Director of People and Culture, Heath McPherson
St Andrew’s Cathedral School has flipped that dynamic on its head and it is a key reason why the coaching programme has started to gain momentum. The staff who access coaching do so not because they are failing at their jobs, but because they want to improve. It’s opt-in, not ‘dob-in’, and the impact for those involved has been significant.
Head of Finance Phil Thai joined the School at the beginning of 2022 and he counts the programme as one of the highlights of his employee experience so far.
“It’s 100 per cent positive. I get in-house coaching, are you kidding me?” he says. “When I joined, there was a lot going on in my mind about what I needed to do. The first month or so I was overwhelmed by not knowing where to start and how to prioritise what I needed to think through and do.”
Heath encouraged Phil to spend some time with the School’s Senior Learning Coach Elle Smith and Phil quickly gained the clarity he needed.
“I said to her, ‘I just need someone to bounce some ideas off and help me to prioritise’, and she said, ‘I can coach you’. Since then, she’s been meeting with me every two to four weeks. She just asks me questions to help tease out my thoughts,” Phil says.
The School’s trained coaches know how to get to the heart of a problem and, through gentle questions and promptings, they’re able to guide their colleague to find solutions. It is in making this transition, from problem to solution, that Phil has observed significant personal growth.
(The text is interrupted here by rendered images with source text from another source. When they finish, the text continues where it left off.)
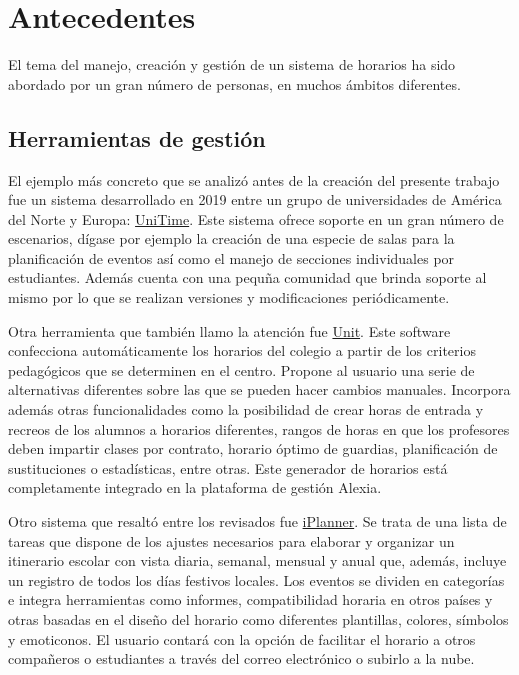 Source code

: \chapter{Antecedentes}\label{chapter:state_of_the_art}

El tema del manejo, creación y gestión de un sistema de horarios ha sido abordado por un gran número de personas, en muchos ámbitos diferentes.

\section{Herramientas de gestión}
El ejemplo más concreto que se analizó antes de la creación del presente trabajo fue un sistema desarrollado en 2019 entre un grupo de universidades de América del Norte y Europa: \href{https://www.unitime.org/}{UniTime}. Este sistema ofrece soporte en un gran número de escenarios, dígase por ejemplo la creación de una especie de salas para la planificación de eventos así como el manejo de secciones individuales por estudiantes. Además cuenta con una pequña comunidad que brinda soporte al mismo por lo que se realizan versiones y modificaciones periódicamente.

Otra herramienta que también llamo la atención fue \href{http://www.educaria.es/#horarios2}{Unit}. Este software confecciona automáticamente los horarios del colegio a partir de los criterios pedagógicos que se determinen en el centro. Propone al usuario una serie de alternativas diferentes sobre las que se pueden hacer cambios manuales. Incorpora además otras funcionalidades como la posibilidad de crear horas de entrada y recreos de los alumnos a horarios diferentes, rangos de horas en que los profesores deben impartir clases por contrato, horario óptimo de guardias, planificación de sustituciones o estadísticas, entre otras. Este generador de horarios está completamente integrado en la plataforma de gestión Alexia.

Otro sistema que resaltó entre los revisados fue \href{http://www.iplannerapp.com/}{iPlanner}. Se trata de una lista de tareas que dispone de los ajustes necesarios para elaborar y organizar un itinerario escolar con vista diaria, semanal, mensual y anual que, además, incluye un registro de todos los días festivos locales. Los eventos se dividen en categorías e integra herramientas como informes, compatibilidad horaria en otros países y otras basadas en el diseño del horario como diferentes plantillas, colores, símbolos y emoticonos. El usuario contará con la opción de facilitar el horario a otros compañeros o estudiantes a través del correo electrónico o subirlo a la nube. 

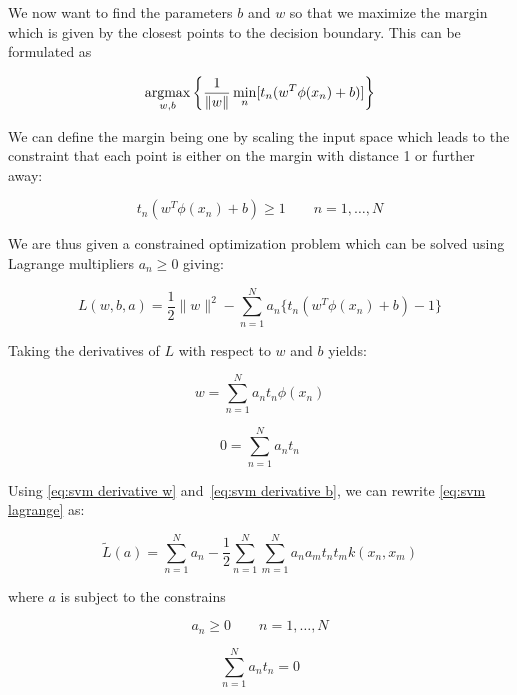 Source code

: We now want to find the parameters $b$ and $w$ so that we maximize the margin which is given by the closest points to the decision boundary. This can be formulated as

\begin{equation}
	\argmax_{w, b} \left\{ \frac{1}{\|w\|} \min_n [ t_n (w^T \phi(x_n) + b) ] \right\}
\end{equation}

We can define the margin being one by scaling the input space which leads to the constraint that each point is either on the margin with distance 1 or further away:

\begin{equation}
	t_n (w^T \phi(x_n) + b) \geq 1 \quad\quad n = 1, \ldots, N
\end{equation}

We are thus given a constrained optimization problem which can be solved using Lagrange multipliers $a_n \geq 0$ giving:

\begin{equation}
	L(w, b, a) = \frac{1}{2} \|w\|^2 - \sum_{n=1}^N a_n \{ t_n (w^T \phi(x_n) + b) -1 \}
	\label{eq:svm lagrange}
\end{equation}

Taking the derivatives of $L$ with respect to $w$ and $b$ yields:

\begin{equation}
	w = \sum_{n=1}^N a_n t_n \phi(x_n)
	\label{eq:svm derivative w}
\end{equation}

\begin{equation}
	0 = \sum_{n=1}^N a_n t_n
	\label{eq:svm derivative b}
\end{equation}

Using \eqref{eq:svm derivative w} and~\ref{eq:svm derivative b}, we can rewrite \eqref{eq:svm lagrange} as:

\begin{equation}
	\widetilde{L}(a) = \sum_{n=1}^N a_n - \frac{1}{2} \sum_{n=1}^N \sum_{m=1}^N a_n a_m t_n t_m k(x_n, x_m)
\end{equation}

where $a$ is subject to the constrains

\begin{equation}
	a_n \geq 0 \quad \quad n = 1, \ldots, N
\end{equation}

\begin{equation}
	\sum_{n=1}^N a_n t_n = 0
\end{equation}

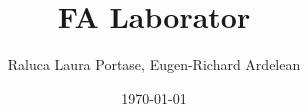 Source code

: \documentclass{article}
\begin{document}
\title{FA Laborator}
\author{Raluca Laura Portase, Eugen-Richard Ardelean}
\date{\today}
\maketitle

\tableofcontents
\newpage

\newcommand{\tab}{\hspace*{2em}}
















\newpage
{}
%
%
\end{document}
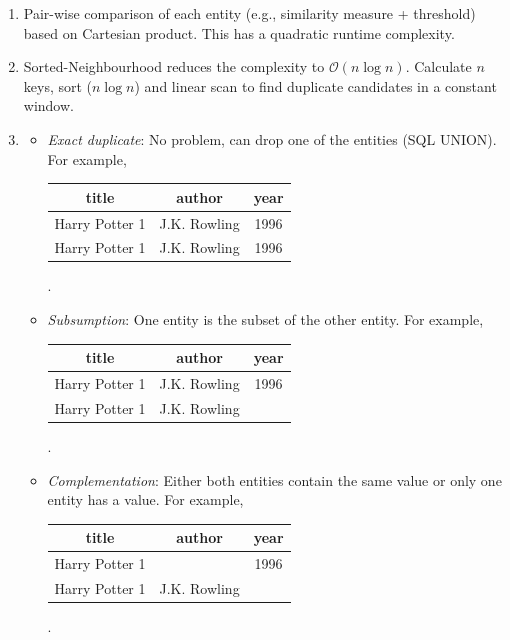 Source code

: \documentclass{scrartcl}
\begin{document}
	\begin{enumerate}
		\item Pair-wise comparison of each entity (e.g., similarity measure + threshold) based on Cartesian product.
		This has a quadratic runtime complexity.
		
		\item Sorted-Neighbourhood reduces the complexity to $\mathcal{O}(n\log n)$.
		Calculate $n$ keys, sort ($n\log n$) and linear scan to find duplicate candidates in a constant window.
		
		\item\phantom{phantom}
		\begin{itemize}
			\item \textit{Exact duplicate}: No problem, can drop one of the entities (SQL UNION).
			For example,
			\begin{center}
				\begin{tabular}{|c|c|c|}
					\hline
					title & author & year\\
					\hline
					Harry Potter 1 & J.K. Rowling & 1996\\
					Harry Potter 1 & J.K. Rowling & 1996\\
					\hline
				\end{tabular}.
			\end{center}
			
			\item \textit{Subsumption}: One entity is the subset of the other entity.
			For example,
			\begin{center}
				\begin{tabular}{|c|c|c|}
					\hline
					title & author & year\\
					\hline
					Harry Potter 1 & J.K. Rowling & 1996\\
					Harry Potter 1 & J.K. Rowling &\\
					\hline
				\end{tabular}.
			\end{center}
			
			\item \textit{Complementation}: Either both entities contain the same value or only one entity has a value.
			For example,
			\begin{center}
				\begin{tabular}{|c|c|c|}
					\hline
					title & author & year\\
					\hline
					Harry Potter 1 & & 1996\\
					Harry Potter 1 & J.K. Rowling &\\
					\hline
				\end{tabular}.
			\end{center}
				

\end{itemize}
\end{enumerate}
\end{document}
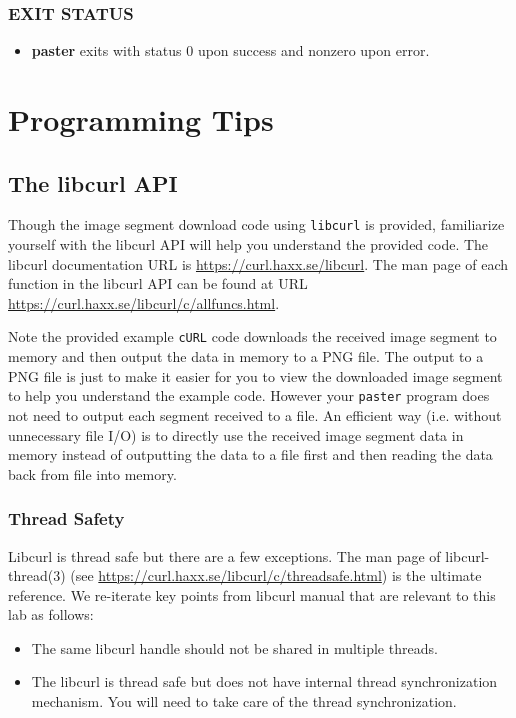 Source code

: \subsubsection*{EXIT STATUS}
\begin{itemize}
\item[]
  {\bf paster} exits with status 0 upon success and nonzero upon error.
\end{itemize}

\section{Programming Tips}
\label{sec:code-walk-through}

\subsection{The libcurl API}
Though the image segment download code using \verb+libcurl+ is provided, familiarize yourself with the libcurl API will help you understand the provided code. The libcurl documentation URL is \url{https://curl.haxx.se/libcurl}. The man page of each function in the libcurl API can be found at URL \url{https://curl.haxx.se/libcurl/c/allfuncs.html}.

Note the provided example \verb+cURL+ code downloads the received image segment to memory and then output the data in memory to a PNG file. The output to a PNG file is just to make it easier for you to view the downloaded image segment to help you understand the example code. However your \verb+paster+ program does not need to output each segment received to a file. An efficient way (i.e. without unnecessary file I/O) is to directly use the received image segment data in memory instead of outputting the data to a file first and then reading the data back from file into memory. 


\subsubsection{Thread Safety}
\label{sec:libcurl-thread-safety}

Libcurl is thread safe but there are a few exceptions. The man page of libcurl-thread(3) (see \url{https://curl.haxx.se/libcurl/c/threadsafe.html}) is the ultimate reference. We re-iterate key points from libcurl manual that are relevant to this lab as follows:
\begin{itemize}
\item The same libcurl handle should not be shared in multiple threads. 
\item The libcurl is thread safe but does not have internal thread synchronization mechanism. You will need to take care of the thread synchronization.
\end{itemize}


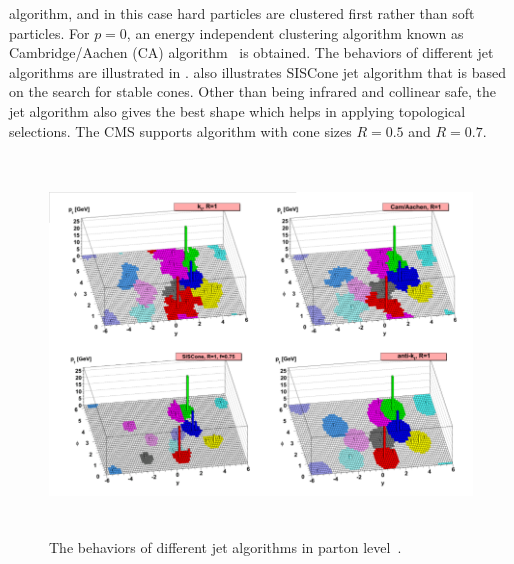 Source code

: algorithm, and in this case hard particles are clustered first rather than soft particles. For $p = 0$, an energy independent clustering algorithm  
known as Cambridge/Aachen (CA) algorithm~\cite{Dokshitzer:1997in} is obtained. The behaviors of different jet algorithms are illustrated in 
\fig{\ref{fig:JetClusteringAlgo}}. \Fig{\ref{fig:JetClusteringAlgo}} also illustrates SISCone jet algorithm that is based on the search for stable
cones. Other than being infrared and collinear safe, the \antikt jet algorithm also gives the best shape which helps in applying topological 
selections. The CMS supports \antikt algorithm with cone sizes $R=0.5$ and $R=0.7$.
\begin{figure}[h]
\centering
\includegraphics[width=13cm,height=10cm]{ch4/figures/JetClusteringAlgo.png}
\caption{The behaviors of different jet algorithms in parton level~\cite{Cacciari:2008gp}.}
\label{fig:JetClusteringAlgo}
\end{figure}

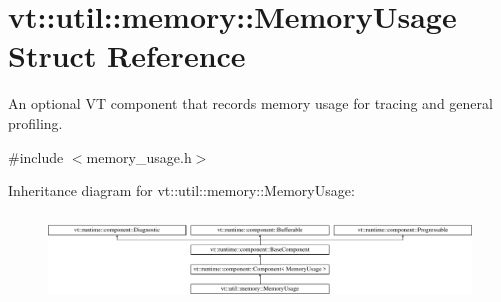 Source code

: \hypertarget{structvt_1_1util_1_1memory_1_1_memory_usage}{}\section{vt\+:\+:util\+:\+:memory\+:\+:Memory\+Usage Struct Reference}
\label{structvt_1_1util_1_1memory_1_1_memory_usage}


An optional VT component that records memory usage for tracing and general profiling.  




{\ttfamily \#include $<$memory\+\_\+usage.\+h$>$}

Inheritance diagram for vt\+:\+:util\+:\+:memory\+:\+:Memory\+Usage\+:\begin{figure}[H]
\begin{center}
\leavevmode
\includegraphics[height=2.348008cm]{structvt_1_1util_1_1memory_1_1_memory_usage}
\end{center}
\end{figure}
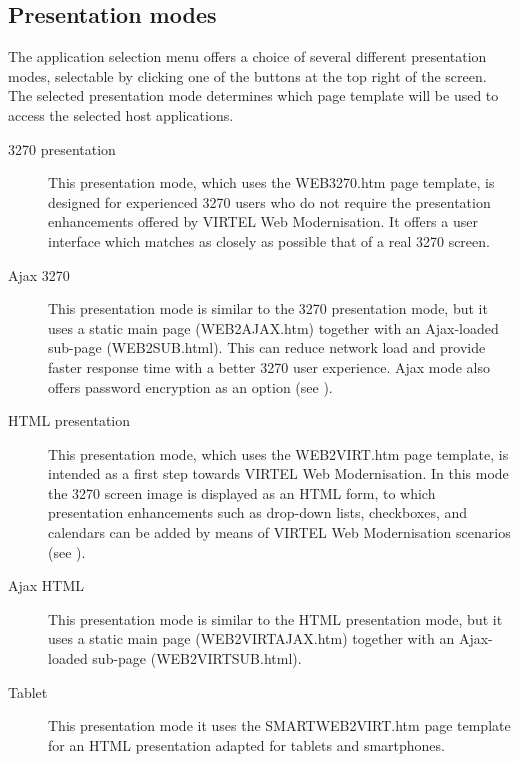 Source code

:\documentclass[letterpaper,10pt,english]{sphinxmanual}
\begin{document}
\subsection{Presentation modes}
\label{\detokenize{User_Guide:presentation-modes}}\label{\detokenize{User_Guide:v457ug-presentation-modes}}
The application selection menu offers a choice of several different presentation modes, selectable by clicking one of the buttons at the top right of the screen. The selected presentation mode determines which page template will be used to access the selected host applications.
\begin{description}
\item[{3270 presentation}] \leavevmode
This presentation mode, which uses the WEB3270.htm page template, is designed for experienced 3270 users who do not require the presentation enhancements offered by VIRTEL Web Modernisation. It offers a user interface which matches as closely as possible that of a real 3270 screen.

\item[{Ajax 3270}] \leavevmode
This presentation mode is similar to the 3270 presentation mode, but it uses a static main page (WEB2AJAX.htm) together with an Ajax-loaded sub-page (WEB2SUB.html). This can reduce network load and provide faster response time with a better 3270 user experience. Ajax mode also offers password encryption as an option (see {\hyperref[\detokenize{User_Guide:v457ug-password-encryption}]{}}).

\item[{HTML presentation}] \leavevmode
This presentation mode, which uses the WEB2VIRT.htm page template, is intended as a first step towards VIRTEL Web Modernisation. In this mode the 3270 screen image is displayed as an HTML form, to which presentation enhancements such as drop-down lists, checkboxes, and calendars can be added by means of VIRTEL Web Modernisation scenarios (see {\hyperref[\detokenize{User_Guide:v457ug-virtel-scenarios}]{}}).

\item[{Ajax HTML}] \leavevmode
This presentation mode is similar to the HTML presentation mode, but it uses a static main page (WEB2VIRTAJAX.htm) together with an Ajax-loaded sub-page (WEB2VIRTSUB.html).

\item[{Tablet}] \leavevmode
This presentation mode it uses the SMARTWEB2VIRT.htm page template for an HTML presentation adapted for tablets and smartphones.

\end{description}
\end{document}
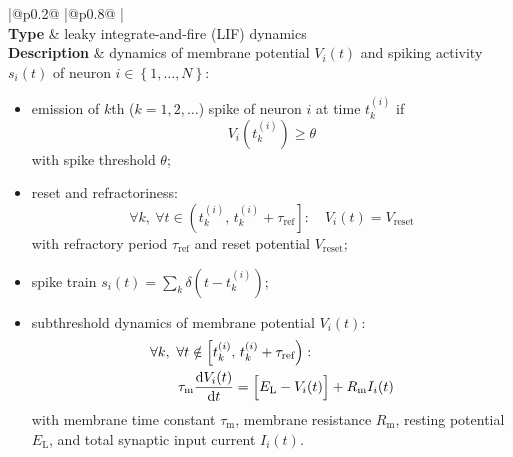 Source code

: \documentclass[a4paper, 12pt, twoside, openright]{book}
\newcommand{\diff}{\ensuremath{\text{d}}}
\newcommand{\RM}{R_\text{m}}
\newcommand{\tauM}{\tau_\text{m}}
\newcommand{\tauR}{\tau_\text{ref}}
\def\marg{2pt}
\begin{document}
\begin{table}[H]
\begin{tabular}{
  |@{\hspace*{\marg}}p{}@{\hspace*{\marg}}
  |@{\hspace*{\marg}}p{}@{\hspace*{\marg}}
  |}
  \hline 
  \\
  \hline 
  \textbf{Type} & leaky integrate-and-fire (LIF) dynamics\\
  \hline 
  \textbf{Description} & dynamics of membrane potential $V_{i}(t)$ and spiking activity $s_i(t)$ of neuron $i\in\left\{1,\ldots,N\right\} $:
                         \begin{itemize}
                         \item emission of $k$th ($k=1,2,\ldots$) spike of neuron $i$ at time $t_{k}^{(i)}$ if
                           \begin{equation*}
                             V_{i}\left(t_{k}^{(i)}\right)\geq\theta  
                           \end{equation*}
                           with spike threshold $\theta$;
                         \item reset and refractoriness:
                           \begin{equation*}
                             \forall{}k,\ \forall t \in \left(t_{k}^{(i)},\,t_{k}^{(i)}+\tauR\right]:\quad V_{i}(t)=V_\text{reset}  
                           \end{equation*}
                            with refractory period $\tauR$ and reset potential $V_\text{reset}$;
                         \item spike train $\displaystyle s_i(t)=\sum_k \delta(t-t_k^{(i)})$;
                         \item subthreshold dynamics of membrane potential $V_{i}(t)$:
                           \begin{equation*}
                             \begin{aligned}
                               &\forall{}k,\ \forall t \notin \left[t_{k}^{(i)},\,t_{k}^{(i)}+\tauR\right):\\
                               &\qquad\tauM\frac{\diff{}V_i(t)}{\diff{}t} =
                               \Bigl[E_\text{L}-V_i(t)\Bigr]+\RM I_i(t)
                             \end{aligned}
                           \end{equation*}
                           with membrane time constant $\tauM$, membrane resistance $\RM$, resting potential $E_\text{L}$, and total synaptic input current $I_i(t)$.
                         \end{itemize}\\
  \hline 
\end{tabular}
\caption{Description of the network model (continues on next page).}
\end{table}
\end{document}

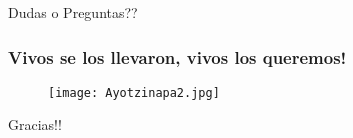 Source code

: \documentclass[xcolor=dvipsnames]{beamer}
\begin{document}
\begin{frame}
\begin{centering}
{\Huge{ Dudas o Preguntas??\\

}}

\end{centering}

\end{frame}

\begin{frame}\frametitle{Vivos se los llevaron, vivos los queremos!}

\begin{figure}[H]
\centering
\texttt{[image: Ayotzinapa2.jpg]}
\end{figure}
\end{frame}


\begin{frame}

\begin{centering}
{\Huge{ Gracias!!\\

}}

\end{centering}
\end{frame}
\end{document}
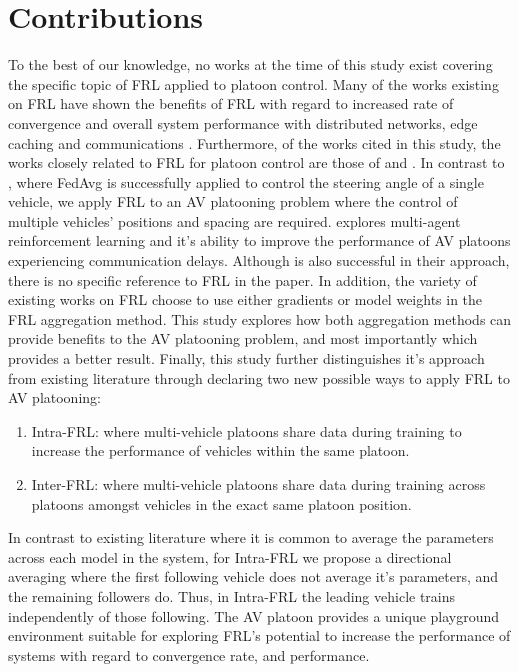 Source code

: \section{Contributions}
To the best of our knowledge, no works at the time of this study exist covering the 
specific topic of FRL applied to platoon control. Many of the works existing on FRL 
have shown the benefits of FRL with regard to increased rate of convergence and overall 
system performance with distributed networks, edge caching and communications 
\cite{ZhangX2020, LimHyun2021, WangXiaofei2021, Huang2021}.  Furthermore, of the works 
cited in this study, the works closely related to FRL for platoon control are those of 
\cite{Peake2020} and \cite{Liang2019}.  In contrast to \cite{Liang2019}, where FedAvg 
is successfully applied to control the steering angle of a single vehicle, we apply 
FRL to an AV platooning problem where the control of multiple vehicles' positions and 
spacing are required.  \cite{Peake2020} explores multi-agent reinforcement learning 
and it's ability to improve the performance of AV platoons experiencing communication delays.  
Although \cite{Peake2020} is also successful in their approach, there is no specific 
reference to FRL in the paper. In addition, the variety of existing works on FRL 
choose to use either gradients or model weights in the FRL aggregation method.  
This study explores how both aggregation methods can provide benefits to the AV 
platooning problem, and most importantly which provides a better result. Finally, this 
study further distinguishes it's approach from existing literature through declaring two 
new possible ways to apply FRL to AV platooning:

\begin{enumerate}
    \item Intra-FRL: where multi-vehicle platoons share data during training to increase 
    the performance of vehicles within the same platoon.
    \item Inter-FRL: where multi-vehicle platoons share data during training across 
    platoons amongst vehicles in the exact same platoon position. 
\end{enumerate}

In contrast to existing literature where it is common to average the parameters 
across each model in the system, for Intra-FRL we propose a directional averaging where 
the first following vehicle does not average it's parameters, and the remaining 
followers do. Thus, in Intra-FRL the leading vehicle trains independently of those 
following. The AV platoon provides a unique playground environment suitable for 
exploring FRL's potential to increase the performance of systems with regard to 
convergence rate, and performance.

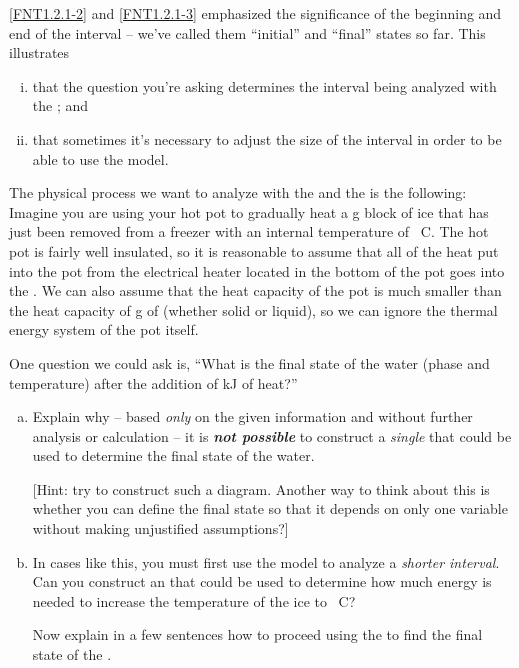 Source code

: \label{FNT1.2.1-4}

\ref{FNT1.2.1-2} and \ref{FNT1.2.1-3} emphasized the significance of the beginning and end of the interval -- we've called them ``initial'' and ``final'' states so far. This \FNT{} illustrates
\begin{enumerate}[(i)]

	\item that the question you're asking determines the interval being analyzed with the \EnergyInteractionModel{}; and

	\item that sometimes it's necessary to adjust the size of the interval in order to be able to use the model.

\end{enumerate}

\noindent The physical process we want to analyze with the \ThreePhaseModel{} and the \EnergyInteractionModel{} is the following:\\

\noindent Imagine you are using your hot pot to gradually heat a \unit[500]{g} block of ice that has just been removed from a freezer with an internal temperature of \unit[-25]{\textdegree C}. The hot pot is fairly well insulated, so it is reasonable to assume that all of the heat put into the pot from the electrical heater located in the bottom of the pot goes into the . We can also assume that the heat capacity of the pot is much smaller than the heat capacity of \unit[500]{g} of  (whether solid or liquid), so we can ignore the thermal energy system of the pot itself.

One question we could ask is, ``What is the final state of the water (phase and temperature) after the addition of \unit[252]{kJ} of heat?'' 

\begin{enumerate}[(a)]

	\item Explain why -- based {\em only} on the given information and without further analysis or calculation -- it is \textbf{\em not possible} to construct a {\em single} \EnergyDiagram{} that could be used to determine the final state of the water.
	
		[Hint: try to construct such a diagram. Another way to think about this is whether you can define the final state so that it depends on only one variable without making unjustified assumptions?]

	\item In cases like this, you must first use the model to analyze a {\em shorter interval}. Can you construct an \EnergyDiagram{} that could be used to determine how much energy is needed to increase the temperature of the ice to \unit[0]{\textdegree C}?
	
		Now explain in a few sentences how to proceed using the \EnergyInteractionModel{} to find the final state of the .

\end{enumerate}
“I know by nature that I’m a problem-oriented person. I can dwell and get stuck in a cycle of negativity. Coaching has helped me move from a place of problems to a solutions-focused mentality quite quickly,” he says.
“I know by nature that I’m a problem-oriented person. I can dwell and get stuck in a cycle of negativity. Coaching has helped me move from a place of problems to a solutions-focused mentality quite quickly.”
Head of Finance Phil Thai
The impact, it turns out, is two-pronged. Coaching makes it possible to improve your work capacity without cost to your general wellbeing – both can be improved at the same time.
“I think it’s an amazing wellbeing and productivity tool because it gives you an actionable pathway through any scenario,” Heath says. “The presence of hope in a workplace is really important and you begin to have hope when you see tangible progress and attain goals in your work.”
Contrary to what some might claim, a staff coaching programme within a school environment doesn’t take resources away from students; it actually helps create a better student experience.
“The fact that we have a coaching resource, and that it’s not just coaching by name – there’s a capability and a competency that’s been built seriously within it – speaks volumes. It says that St Andrew’s Cathedral School cares about the wellbeing of its staff and that it cares about its students too,” Heath says.